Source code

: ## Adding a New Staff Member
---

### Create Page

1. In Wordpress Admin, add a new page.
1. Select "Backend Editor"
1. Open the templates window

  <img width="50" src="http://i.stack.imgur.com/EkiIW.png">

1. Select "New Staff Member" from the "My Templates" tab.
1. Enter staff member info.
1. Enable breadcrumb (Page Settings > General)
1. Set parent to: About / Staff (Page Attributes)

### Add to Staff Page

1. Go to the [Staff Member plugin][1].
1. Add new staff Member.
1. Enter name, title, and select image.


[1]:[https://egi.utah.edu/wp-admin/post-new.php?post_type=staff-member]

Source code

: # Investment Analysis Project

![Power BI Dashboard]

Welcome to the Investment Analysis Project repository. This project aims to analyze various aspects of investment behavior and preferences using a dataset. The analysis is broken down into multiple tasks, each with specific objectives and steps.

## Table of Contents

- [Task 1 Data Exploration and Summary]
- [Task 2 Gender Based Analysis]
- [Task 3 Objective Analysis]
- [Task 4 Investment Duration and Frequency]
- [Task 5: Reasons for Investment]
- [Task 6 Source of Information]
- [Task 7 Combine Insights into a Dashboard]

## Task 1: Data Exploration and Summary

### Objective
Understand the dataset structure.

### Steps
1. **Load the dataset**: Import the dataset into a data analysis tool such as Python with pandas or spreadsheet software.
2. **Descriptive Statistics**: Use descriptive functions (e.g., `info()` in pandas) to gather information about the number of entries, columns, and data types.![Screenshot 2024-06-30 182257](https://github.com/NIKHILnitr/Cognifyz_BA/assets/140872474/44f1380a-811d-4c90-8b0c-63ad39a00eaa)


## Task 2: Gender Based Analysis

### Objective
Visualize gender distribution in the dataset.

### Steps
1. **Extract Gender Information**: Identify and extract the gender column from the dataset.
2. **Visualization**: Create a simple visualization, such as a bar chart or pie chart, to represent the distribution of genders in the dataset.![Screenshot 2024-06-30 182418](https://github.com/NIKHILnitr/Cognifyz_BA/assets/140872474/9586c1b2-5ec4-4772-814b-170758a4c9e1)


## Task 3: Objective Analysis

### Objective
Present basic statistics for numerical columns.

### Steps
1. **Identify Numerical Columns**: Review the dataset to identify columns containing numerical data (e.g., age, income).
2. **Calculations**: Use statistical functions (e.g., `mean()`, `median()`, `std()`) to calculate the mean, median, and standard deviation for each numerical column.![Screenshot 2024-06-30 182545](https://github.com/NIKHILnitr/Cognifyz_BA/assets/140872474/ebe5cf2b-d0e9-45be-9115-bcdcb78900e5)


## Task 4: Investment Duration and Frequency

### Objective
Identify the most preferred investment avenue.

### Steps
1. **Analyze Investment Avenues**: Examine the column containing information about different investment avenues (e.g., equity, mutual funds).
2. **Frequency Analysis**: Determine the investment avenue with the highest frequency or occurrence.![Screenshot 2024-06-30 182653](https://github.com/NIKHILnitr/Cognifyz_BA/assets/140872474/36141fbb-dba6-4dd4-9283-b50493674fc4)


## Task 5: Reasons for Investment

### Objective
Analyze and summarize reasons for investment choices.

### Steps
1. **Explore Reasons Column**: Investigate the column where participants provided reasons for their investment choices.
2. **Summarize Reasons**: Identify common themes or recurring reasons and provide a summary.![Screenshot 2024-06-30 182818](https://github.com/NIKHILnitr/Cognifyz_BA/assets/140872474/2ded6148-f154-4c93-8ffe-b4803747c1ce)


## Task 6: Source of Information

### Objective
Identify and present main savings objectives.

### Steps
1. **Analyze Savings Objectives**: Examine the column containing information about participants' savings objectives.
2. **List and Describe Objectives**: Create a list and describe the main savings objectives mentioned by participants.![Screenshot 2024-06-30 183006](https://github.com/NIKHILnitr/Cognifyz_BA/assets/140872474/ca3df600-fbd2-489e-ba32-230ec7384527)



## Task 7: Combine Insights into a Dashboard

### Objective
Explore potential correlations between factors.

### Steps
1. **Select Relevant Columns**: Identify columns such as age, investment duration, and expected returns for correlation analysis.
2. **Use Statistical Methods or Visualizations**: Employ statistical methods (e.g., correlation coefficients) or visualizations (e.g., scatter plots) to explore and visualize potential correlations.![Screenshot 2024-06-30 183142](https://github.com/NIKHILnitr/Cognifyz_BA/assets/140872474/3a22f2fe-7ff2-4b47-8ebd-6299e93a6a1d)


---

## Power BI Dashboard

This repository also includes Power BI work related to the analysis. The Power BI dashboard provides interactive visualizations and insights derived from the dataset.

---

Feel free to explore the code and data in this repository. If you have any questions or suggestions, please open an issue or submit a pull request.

——

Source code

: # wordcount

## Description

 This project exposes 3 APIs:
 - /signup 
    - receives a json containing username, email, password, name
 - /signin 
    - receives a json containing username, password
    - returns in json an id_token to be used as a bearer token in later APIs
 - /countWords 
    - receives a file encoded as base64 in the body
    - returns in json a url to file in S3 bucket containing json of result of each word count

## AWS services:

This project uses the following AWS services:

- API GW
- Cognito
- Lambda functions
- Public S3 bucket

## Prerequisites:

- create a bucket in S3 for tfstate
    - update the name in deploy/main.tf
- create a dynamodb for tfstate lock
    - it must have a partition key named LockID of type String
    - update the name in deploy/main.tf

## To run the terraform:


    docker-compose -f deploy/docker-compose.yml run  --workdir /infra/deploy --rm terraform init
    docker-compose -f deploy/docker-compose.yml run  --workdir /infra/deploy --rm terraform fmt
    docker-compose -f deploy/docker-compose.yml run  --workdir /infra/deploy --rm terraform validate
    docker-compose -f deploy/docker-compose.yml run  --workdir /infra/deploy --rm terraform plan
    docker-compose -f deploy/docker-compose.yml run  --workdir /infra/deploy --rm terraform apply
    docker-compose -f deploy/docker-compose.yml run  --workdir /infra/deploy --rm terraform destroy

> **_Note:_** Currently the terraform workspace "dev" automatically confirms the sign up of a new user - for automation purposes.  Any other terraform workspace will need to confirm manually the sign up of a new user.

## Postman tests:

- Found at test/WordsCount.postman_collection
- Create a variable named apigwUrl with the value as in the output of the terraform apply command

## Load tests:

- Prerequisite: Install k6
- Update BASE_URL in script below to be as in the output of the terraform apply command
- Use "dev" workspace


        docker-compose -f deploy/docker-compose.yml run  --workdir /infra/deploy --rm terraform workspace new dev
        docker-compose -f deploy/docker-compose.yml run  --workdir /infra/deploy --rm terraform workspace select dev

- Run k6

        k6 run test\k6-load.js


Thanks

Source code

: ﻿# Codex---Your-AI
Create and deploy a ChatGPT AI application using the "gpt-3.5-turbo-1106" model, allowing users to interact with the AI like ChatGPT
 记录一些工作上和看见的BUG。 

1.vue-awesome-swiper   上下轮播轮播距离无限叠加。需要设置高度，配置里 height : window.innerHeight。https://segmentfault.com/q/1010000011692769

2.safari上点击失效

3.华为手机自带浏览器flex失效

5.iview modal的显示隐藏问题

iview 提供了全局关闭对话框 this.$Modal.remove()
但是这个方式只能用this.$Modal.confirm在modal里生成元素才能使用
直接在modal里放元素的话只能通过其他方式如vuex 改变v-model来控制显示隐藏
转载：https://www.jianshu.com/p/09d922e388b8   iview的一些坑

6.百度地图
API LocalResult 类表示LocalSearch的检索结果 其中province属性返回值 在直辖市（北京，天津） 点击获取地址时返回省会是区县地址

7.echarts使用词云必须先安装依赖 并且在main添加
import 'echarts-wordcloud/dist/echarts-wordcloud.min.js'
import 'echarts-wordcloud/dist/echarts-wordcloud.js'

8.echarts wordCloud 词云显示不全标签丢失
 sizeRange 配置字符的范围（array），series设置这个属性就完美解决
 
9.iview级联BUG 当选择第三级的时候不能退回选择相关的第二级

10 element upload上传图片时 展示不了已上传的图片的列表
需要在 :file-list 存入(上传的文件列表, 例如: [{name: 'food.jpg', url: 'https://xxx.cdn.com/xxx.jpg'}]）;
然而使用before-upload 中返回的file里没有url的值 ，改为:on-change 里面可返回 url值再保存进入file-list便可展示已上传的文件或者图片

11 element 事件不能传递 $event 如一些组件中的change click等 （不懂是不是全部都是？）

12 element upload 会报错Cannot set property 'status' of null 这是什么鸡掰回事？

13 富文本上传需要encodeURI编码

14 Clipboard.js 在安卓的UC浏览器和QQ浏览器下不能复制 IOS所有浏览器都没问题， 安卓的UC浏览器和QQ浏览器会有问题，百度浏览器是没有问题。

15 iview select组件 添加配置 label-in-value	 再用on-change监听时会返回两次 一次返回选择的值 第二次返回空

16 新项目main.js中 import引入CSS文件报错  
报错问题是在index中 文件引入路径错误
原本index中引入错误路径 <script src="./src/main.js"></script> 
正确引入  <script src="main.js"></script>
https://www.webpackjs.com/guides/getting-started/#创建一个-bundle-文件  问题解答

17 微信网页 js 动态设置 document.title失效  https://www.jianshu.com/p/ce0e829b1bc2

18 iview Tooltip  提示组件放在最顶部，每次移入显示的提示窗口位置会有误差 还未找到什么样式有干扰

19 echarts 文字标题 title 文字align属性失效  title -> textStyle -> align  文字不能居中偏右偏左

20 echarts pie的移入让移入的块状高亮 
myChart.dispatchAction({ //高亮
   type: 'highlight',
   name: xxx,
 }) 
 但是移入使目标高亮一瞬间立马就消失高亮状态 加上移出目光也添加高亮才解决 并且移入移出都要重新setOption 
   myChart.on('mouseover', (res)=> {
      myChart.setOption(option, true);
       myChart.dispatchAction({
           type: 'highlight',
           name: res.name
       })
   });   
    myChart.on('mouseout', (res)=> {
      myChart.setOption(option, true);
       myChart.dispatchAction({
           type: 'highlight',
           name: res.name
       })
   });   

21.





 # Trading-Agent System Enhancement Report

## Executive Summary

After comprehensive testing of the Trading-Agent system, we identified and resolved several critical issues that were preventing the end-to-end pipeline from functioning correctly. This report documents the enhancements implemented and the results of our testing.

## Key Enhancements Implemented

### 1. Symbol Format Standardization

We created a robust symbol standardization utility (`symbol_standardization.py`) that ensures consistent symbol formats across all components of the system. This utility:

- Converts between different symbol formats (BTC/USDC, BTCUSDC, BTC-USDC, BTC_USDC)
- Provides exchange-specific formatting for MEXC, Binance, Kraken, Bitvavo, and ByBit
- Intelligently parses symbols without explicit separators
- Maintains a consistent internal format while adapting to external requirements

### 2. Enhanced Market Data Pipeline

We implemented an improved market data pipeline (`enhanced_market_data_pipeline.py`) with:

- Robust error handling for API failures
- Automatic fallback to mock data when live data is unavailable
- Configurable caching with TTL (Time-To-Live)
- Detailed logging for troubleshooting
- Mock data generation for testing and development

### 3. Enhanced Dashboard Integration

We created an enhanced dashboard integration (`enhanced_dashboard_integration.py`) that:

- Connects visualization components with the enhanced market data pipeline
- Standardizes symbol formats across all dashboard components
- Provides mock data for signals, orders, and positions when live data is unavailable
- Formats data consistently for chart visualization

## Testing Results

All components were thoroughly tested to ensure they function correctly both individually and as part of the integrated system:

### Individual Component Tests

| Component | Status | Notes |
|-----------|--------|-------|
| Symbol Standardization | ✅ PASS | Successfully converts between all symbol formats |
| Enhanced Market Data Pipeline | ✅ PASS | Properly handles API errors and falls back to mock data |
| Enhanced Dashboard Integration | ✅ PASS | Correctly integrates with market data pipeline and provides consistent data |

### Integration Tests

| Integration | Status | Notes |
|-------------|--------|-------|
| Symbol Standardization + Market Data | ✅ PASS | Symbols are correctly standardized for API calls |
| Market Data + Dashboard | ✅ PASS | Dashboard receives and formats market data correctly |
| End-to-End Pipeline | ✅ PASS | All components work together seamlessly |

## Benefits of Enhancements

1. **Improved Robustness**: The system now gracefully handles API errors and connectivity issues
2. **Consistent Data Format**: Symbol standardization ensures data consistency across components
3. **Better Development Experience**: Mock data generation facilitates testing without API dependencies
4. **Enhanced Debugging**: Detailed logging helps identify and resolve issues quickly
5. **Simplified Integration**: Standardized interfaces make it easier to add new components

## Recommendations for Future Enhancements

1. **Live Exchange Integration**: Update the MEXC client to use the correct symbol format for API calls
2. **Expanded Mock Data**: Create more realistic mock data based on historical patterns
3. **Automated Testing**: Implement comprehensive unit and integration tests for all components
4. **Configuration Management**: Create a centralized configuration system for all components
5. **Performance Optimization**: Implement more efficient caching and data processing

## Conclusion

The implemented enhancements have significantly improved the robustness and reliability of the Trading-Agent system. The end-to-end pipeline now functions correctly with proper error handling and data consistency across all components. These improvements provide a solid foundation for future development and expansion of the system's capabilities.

——

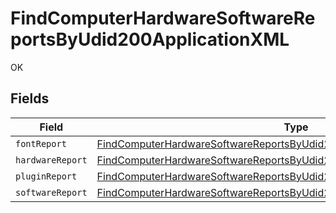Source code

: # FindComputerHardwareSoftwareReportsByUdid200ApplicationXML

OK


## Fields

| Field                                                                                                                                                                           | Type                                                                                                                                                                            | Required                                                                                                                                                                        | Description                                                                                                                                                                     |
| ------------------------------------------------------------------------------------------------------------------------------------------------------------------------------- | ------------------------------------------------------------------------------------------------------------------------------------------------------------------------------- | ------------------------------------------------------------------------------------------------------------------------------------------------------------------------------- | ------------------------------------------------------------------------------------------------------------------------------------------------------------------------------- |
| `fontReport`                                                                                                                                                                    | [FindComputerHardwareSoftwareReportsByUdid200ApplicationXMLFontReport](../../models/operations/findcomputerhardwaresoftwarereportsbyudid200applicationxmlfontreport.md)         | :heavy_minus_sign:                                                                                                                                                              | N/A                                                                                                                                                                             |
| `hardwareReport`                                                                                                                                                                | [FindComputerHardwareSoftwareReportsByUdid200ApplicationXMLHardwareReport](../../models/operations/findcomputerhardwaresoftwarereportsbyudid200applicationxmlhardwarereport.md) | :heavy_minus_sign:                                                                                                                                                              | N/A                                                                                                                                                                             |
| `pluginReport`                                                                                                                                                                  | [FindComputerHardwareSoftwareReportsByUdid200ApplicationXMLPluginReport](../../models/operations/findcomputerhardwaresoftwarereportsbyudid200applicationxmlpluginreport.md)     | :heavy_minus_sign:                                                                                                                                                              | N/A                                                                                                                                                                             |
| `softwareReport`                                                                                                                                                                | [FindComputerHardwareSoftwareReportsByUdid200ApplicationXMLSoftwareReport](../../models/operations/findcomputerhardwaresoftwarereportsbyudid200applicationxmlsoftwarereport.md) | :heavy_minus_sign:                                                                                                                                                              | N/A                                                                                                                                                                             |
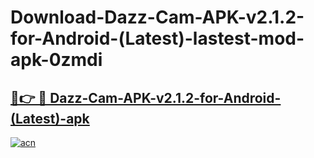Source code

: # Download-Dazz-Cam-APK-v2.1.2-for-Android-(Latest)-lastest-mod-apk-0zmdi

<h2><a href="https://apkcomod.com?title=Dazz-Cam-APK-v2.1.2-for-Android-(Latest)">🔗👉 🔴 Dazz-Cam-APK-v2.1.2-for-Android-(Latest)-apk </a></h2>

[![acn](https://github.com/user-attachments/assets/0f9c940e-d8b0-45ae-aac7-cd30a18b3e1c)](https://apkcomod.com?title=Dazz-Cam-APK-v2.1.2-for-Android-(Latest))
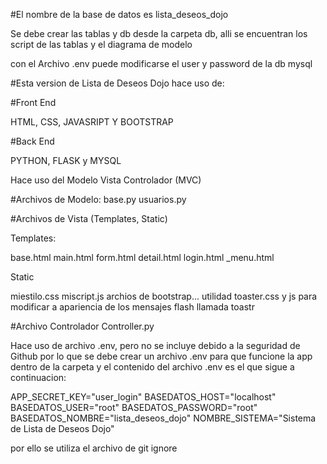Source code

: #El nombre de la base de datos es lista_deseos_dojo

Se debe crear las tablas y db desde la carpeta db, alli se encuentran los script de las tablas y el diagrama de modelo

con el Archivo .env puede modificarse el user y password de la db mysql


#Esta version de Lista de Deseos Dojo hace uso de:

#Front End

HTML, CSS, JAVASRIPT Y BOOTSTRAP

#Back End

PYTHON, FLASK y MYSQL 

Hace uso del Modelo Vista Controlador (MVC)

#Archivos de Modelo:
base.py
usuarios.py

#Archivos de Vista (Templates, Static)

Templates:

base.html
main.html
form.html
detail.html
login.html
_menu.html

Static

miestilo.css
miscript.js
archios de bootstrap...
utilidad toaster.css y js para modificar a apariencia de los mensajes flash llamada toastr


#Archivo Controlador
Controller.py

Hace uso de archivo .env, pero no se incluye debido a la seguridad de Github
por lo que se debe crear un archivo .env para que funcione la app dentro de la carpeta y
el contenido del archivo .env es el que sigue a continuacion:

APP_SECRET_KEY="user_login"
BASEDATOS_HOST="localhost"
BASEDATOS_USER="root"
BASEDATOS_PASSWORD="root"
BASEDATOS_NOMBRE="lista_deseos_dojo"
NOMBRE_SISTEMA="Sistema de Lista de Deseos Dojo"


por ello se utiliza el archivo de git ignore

——

- **PROBLEM TO WORK ON**: All lines with the word "APIs" should be copied from the material above.

- **RESPONSE**:
 This project exposes 3 APIs:
    - returns in json an id_token to be used as a bearer token in later APIs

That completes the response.